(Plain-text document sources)
• • • •

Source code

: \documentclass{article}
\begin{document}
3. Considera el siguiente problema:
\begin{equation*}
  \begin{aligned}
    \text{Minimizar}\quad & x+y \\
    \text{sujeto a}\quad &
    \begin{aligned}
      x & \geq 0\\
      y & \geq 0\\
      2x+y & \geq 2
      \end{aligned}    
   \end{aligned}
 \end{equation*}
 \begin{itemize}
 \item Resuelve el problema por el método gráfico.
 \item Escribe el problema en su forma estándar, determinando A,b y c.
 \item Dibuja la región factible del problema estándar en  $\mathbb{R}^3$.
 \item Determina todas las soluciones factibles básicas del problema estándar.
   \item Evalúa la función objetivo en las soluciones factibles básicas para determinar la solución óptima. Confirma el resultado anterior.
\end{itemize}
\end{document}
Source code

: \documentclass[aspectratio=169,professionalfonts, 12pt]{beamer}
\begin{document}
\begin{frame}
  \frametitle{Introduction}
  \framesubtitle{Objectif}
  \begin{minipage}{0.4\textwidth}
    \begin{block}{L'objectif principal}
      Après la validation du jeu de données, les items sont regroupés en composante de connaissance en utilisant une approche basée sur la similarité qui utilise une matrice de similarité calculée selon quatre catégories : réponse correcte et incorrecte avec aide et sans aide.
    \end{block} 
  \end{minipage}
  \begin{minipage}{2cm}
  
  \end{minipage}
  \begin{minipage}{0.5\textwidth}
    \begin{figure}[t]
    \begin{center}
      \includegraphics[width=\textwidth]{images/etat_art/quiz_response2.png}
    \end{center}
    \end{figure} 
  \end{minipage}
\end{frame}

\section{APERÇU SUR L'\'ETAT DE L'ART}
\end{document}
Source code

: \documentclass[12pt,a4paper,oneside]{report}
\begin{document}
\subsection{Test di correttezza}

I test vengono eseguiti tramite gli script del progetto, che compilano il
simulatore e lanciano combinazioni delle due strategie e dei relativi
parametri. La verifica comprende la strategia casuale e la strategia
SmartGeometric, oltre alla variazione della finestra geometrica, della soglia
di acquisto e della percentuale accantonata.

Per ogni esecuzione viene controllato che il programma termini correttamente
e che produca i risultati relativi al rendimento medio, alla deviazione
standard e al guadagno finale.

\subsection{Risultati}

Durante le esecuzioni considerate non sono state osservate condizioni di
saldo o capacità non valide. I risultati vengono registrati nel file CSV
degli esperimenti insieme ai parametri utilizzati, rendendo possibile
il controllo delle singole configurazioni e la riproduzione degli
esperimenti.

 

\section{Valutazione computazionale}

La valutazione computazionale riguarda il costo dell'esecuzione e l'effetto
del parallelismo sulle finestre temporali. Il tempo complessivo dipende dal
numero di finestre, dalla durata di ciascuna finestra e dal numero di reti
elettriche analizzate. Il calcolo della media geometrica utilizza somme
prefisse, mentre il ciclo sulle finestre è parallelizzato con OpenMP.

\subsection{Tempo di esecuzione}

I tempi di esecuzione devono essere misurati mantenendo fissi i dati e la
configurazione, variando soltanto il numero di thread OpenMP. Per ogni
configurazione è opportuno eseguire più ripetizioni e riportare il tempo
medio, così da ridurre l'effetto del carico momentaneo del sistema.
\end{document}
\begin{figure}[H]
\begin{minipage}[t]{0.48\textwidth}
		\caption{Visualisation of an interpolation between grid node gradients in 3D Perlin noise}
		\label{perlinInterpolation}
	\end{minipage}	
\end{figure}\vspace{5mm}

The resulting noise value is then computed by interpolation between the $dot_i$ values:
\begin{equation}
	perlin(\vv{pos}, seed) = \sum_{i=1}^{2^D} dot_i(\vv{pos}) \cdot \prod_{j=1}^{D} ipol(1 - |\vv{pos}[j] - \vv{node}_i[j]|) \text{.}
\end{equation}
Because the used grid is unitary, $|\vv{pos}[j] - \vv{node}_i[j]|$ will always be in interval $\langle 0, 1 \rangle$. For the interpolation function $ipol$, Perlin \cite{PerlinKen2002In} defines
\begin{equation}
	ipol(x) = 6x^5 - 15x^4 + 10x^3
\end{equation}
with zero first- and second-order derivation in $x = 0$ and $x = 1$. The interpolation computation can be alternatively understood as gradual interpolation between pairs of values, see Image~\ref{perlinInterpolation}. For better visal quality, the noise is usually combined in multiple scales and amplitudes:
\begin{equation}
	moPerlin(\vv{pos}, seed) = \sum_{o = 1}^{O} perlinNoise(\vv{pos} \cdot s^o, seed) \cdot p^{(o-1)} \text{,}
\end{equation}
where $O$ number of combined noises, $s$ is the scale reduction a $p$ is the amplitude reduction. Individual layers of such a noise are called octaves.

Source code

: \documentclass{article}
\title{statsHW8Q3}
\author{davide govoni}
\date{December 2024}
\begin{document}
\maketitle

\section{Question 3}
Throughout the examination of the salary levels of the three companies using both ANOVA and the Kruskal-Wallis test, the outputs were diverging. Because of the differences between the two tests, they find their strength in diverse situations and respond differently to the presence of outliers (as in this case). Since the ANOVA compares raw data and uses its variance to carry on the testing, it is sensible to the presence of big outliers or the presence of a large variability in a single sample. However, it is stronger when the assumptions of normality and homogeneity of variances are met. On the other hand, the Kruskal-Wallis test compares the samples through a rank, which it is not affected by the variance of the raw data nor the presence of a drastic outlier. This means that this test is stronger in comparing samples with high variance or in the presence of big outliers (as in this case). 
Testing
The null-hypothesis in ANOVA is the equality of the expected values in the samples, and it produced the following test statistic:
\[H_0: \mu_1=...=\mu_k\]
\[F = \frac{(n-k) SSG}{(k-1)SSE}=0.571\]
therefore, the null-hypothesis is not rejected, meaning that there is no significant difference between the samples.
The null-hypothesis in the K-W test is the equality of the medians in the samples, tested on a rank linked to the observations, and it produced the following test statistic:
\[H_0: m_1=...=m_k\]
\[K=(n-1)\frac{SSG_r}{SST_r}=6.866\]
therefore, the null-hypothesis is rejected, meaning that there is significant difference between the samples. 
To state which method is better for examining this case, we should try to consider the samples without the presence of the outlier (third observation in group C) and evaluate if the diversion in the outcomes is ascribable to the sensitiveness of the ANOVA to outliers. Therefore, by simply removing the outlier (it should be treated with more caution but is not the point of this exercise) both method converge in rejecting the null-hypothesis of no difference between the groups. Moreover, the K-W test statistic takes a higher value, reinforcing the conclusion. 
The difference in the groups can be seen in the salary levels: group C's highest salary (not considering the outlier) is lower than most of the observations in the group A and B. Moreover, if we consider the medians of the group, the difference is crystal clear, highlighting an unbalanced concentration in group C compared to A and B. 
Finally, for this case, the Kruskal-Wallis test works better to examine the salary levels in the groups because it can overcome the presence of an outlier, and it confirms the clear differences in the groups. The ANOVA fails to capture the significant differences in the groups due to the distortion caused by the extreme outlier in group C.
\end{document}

• • • •

** EXERCISE **
Using the entries above, give back exactly the line containing "The null-hypothesis in ANOVA", the line containing "therefore, the null-hypothesis is not", and every line between them, and nothing else.

** TASK RESPONSE **
The null-hypothesis in ANOVA is the equality of the expected values in the samples, and it produced the following test statistic:
\[H_0: \mu_1=...=\mu_k\]
\[F = \frac{(n-k) SSG}{(k-1)SSE}=0.571\]
therefore, the null-hypothesis is not rejected, meaning that there is no significant difference between the samples.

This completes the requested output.